Day 91 – Wednesday, 2 June 2021

A much slower day today as we recovered from yesterday’s long journey. We took our time for breakfast and showers then had an early lunch before heading to Scottsdale, where we got groceries from Woolworths rather than shopping at the IGA but couldn’t find our raspberry and pear cake. Russ dislikes Woollies sultana cake and there is no Coles store anywhere in the district. He settled on Banana Cake instead. We also refuelled the vehicle. 

At Scottsdale in the ANZAC Memorial Park there is another tree sculptured much in the same vein as at Legerwood. It does not name the artist but to my untutored eye it looks like another of Eddie Freeman’s work. 

The main placard states the marble cenotaph is erected in honour of all prisoners of war, and asks that their suffering may never be forgotten, and in honour of all fallen comrades. 

The lights at the cenotaph are in memory of Clarence Charles Heazlewood (called Jim) who was born on 19 January 1910, the 7th son of Arthur and Marion (nee Tulloch) of Hatherleigh Farm in Springfield, five kilometres south of Scottsdale. 

Jim joined the Australian Infantry in Mackay, North Queensland, on 26 May 1940 and was killed in action at Elgazahalla in North Libya on 7 April 1941. He was buried at Elpiete, then re-buried at Acroma in the Cyrenaica War Cemetery in January 1953. 

The land that the Memorial Park occupies was once owned by Jim’s grandfather, Thomas Diprose Heazlewood, who was one of the first pioneers in Scottsdale. The lights and plaque were donated by Jim’s niece, Bonnie. 

The carved tree is in honour of all those who have served Australia in wartime and represents Australia’s involvement in World War 2 and Vietnam. Lest We Forget. 

Each carving on the tree represents: 

Soldier with the M60 machine gun is typical of an infantry soldier of Vietnam from 1962 – 1973. 

Nurse – the important role that nurses played in all wars. 

Sailor – the role played by the Navy in transporting troops and supplies, providing supporting fire for the armed forces and control of the ocean. 

Pilot – the role of the air force in all wars. 

Soldier – the vast role of the army in all wars. 
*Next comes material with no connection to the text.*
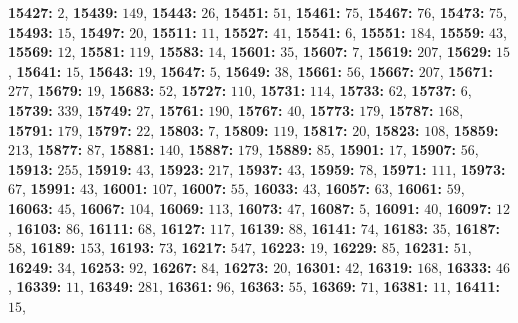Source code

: \textsf{\bfseries 15427:} $2$, \textsf{\bfseries 15439:} $149$, \textsf{\bfseries 15443:} $26$, \textsf{\bfseries 15451:} $51$, \textsf{\bfseries 15461:} $75$, \textsf{\bfseries 15467:} $76$, \textsf{\bfseries 15473:} $75$, \textsf{\bfseries 15493:} $15$, \textsf{\bfseries 15497:} $20$, \textsf{\bfseries 15511:} $11$, \textsf{\bfseries 15527:} $41$, \textsf{\bfseries 15541:} $6$, \textsf{\bfseries 15551:} $184$, \textsf{\bfseries 15559:} $43$, \textsf{\bfseries 15569:} $12$, \textsf{\bfseries 15581:} $119$, \textsf{\bfseries 15583:} $14$, \textsf{\bfseries 15601:} $35$, \textsf{\bfseries 15607:} $7$, \textsf{\bfseries 15619:} $207$, \textsf{\bfseries 15629:} $15$, \textsf{\bfseries 15641:} $15$, \textsf{\bfseries 15643:} $19$, \textsf{\bfseries 15647:} $5$, \textsf{\bfseries 15649:} $38$, \textsf{\bfseries 15661:} $56$, \textsf{\bfseries 15667:} $207$, \textsf{\bfseries 15671:} $277$, \textsf{\bfseries 15679:} $19$, \textsf{\bfseries 15683:} $52$, \textsf{\bfseries 15727:} $110$, \textsf{\bfseries 15731:} $114$, \textsf{\bfseries 15733:} $62$, \textsf{\bfseries 15737:} $6$, \textsf{\bfseries 15739:} $339$, \textsf{\bfseries 15749:} $27$, \textsf{\bfseries 15761:} $190$, \textsf{\bfseries 15767:} $40$, \textsf{\bfseries 15773:} $179$, \textsf{\bfseries 15787:} $168$, \textsf{\bfseries 15791:} $179$, \textsf{\bfseries 15797:} $22$, \textsf{\bfseries 15803:} $7$, \textsf{\bfseries 15809:} $119$, \textsf{\bfseries 15817:} $20$, \textsf{\bfseries 15823:} $108$, \textsf{\bfseries 15859:} $213$, \textsf{\bfseries 15877:} $87$, \textsf{\bfseries 15881:} $140$, \textsf{\bfseries 15887:} $179$, \textsf{\bfseries 15889:} $85$, \textsf{\bfseries 15901:} $17$, \textsf{\bfseries 15907:} $56$, \textsf{\bfseries 15913:} $255$, \textsf{\bfseries 15919:} $43$, \textsf{\bfseries 15923:} $217$, \textsf{\bfseries 15937:} $43$, \textsf{\bfseries 15959:} $78$, \textsf{\bfseries 15971:} $111$, \textsf{\bfseries 15973:} $67$, \textsf{\bfseries 15991:} $43$, \textsf{\bfseries 16001:} $107$, \textsf{\bfseries 16007:} $55$, \textsf{\bfseries 16033:} $43$, \textsf{\bfseries 16057:} $63$, \textsf{\bfseries 16061:} $59$, \textsf{\bfseries 16063:} $45$, \textsf{\bfseries 16067:} $104$, \textsf{\bfseries 16069:} $113$, \textsf{\bfseries 16073:} $47$, \textsf{\bfseries 16087:} $5$, \textsf{\bfseries 16091:} $40$, \textsf{\bfseries 16097:} $12$, \textsf{\bfseries 16103:} $86$, \textsf{\bfseries 16111:} $68$, \textsf{\bfseries 16127:} $117$, \textsf{\bfseries 16139:} $88$, \textsf{\bfseries 16141:} $74$, \textsf{\bfseries 16183:} $35$, \textsf{\bfseries 16187:} $58$, \textsf{\bfseries 16189:} $153$, \textsf{\bfseries 16193:} $73$, \textsf{\bfseries 16217:} $547$, \textsf{\bfseries 16223:} $19$, \textsf{\bfseries 16229:} $85$, \textsf{\bfseries 16231:} $51$, \textsf{\bfseries 16249:} $34$, \textsf{\bfseries 16253:} $92$, \textsf{\bfseries 16267:} $84$, \textsf{\bfseries 16273:} $20$, \textsf{\bfseries 16301:} $42$, \textsf{\bfseries 16319:} $168$, \textsf{\bfseries 16333:} $46$, \textsf{\bfseries 16339:} $11$, \textsf{\bfseries 16349:} $281$, \textsf{\bfseries 16361:} $96$, \textsf{\bfseries 16363:} $55$, \textsf{\bfseries 16369:} $71$, \textsf{\bfseries 16381:} $11$, \textsf{\bfseries 16411:} $15$,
Helicopter – a reminder of how warfare changed since World War 2 and Korea, and they were used extensively in Vietnam for transport of troops and supplies and providing valuable fire support. 

Spitfire Aeroplane – fighter plane of World War 2. 

Cannon – old weapons used for fighting wars. 

Flag – our forces fought for flag and country. 

After we got back from Scottsdale, we headed pout on a two-kilometre walk along the foreshore. The entire Foreshore Walk encompasses eleven kilometres of walking track which is broken up into four different sections, so you don’t have to do everything at once. It was a very pleasant stroll with information boards about Bridport’s History along the way. 

Towards the end of the day the weather turned very grey, but it was not too cold, and we had rain overnight, so it was lovely to listen to it falling on the roof. A very nice drop for Tasmania who have recorded one of their driest autumns this year but are expecting a cold and wet winter. We have enjoyed the weather for our trip so can have no complaints at all.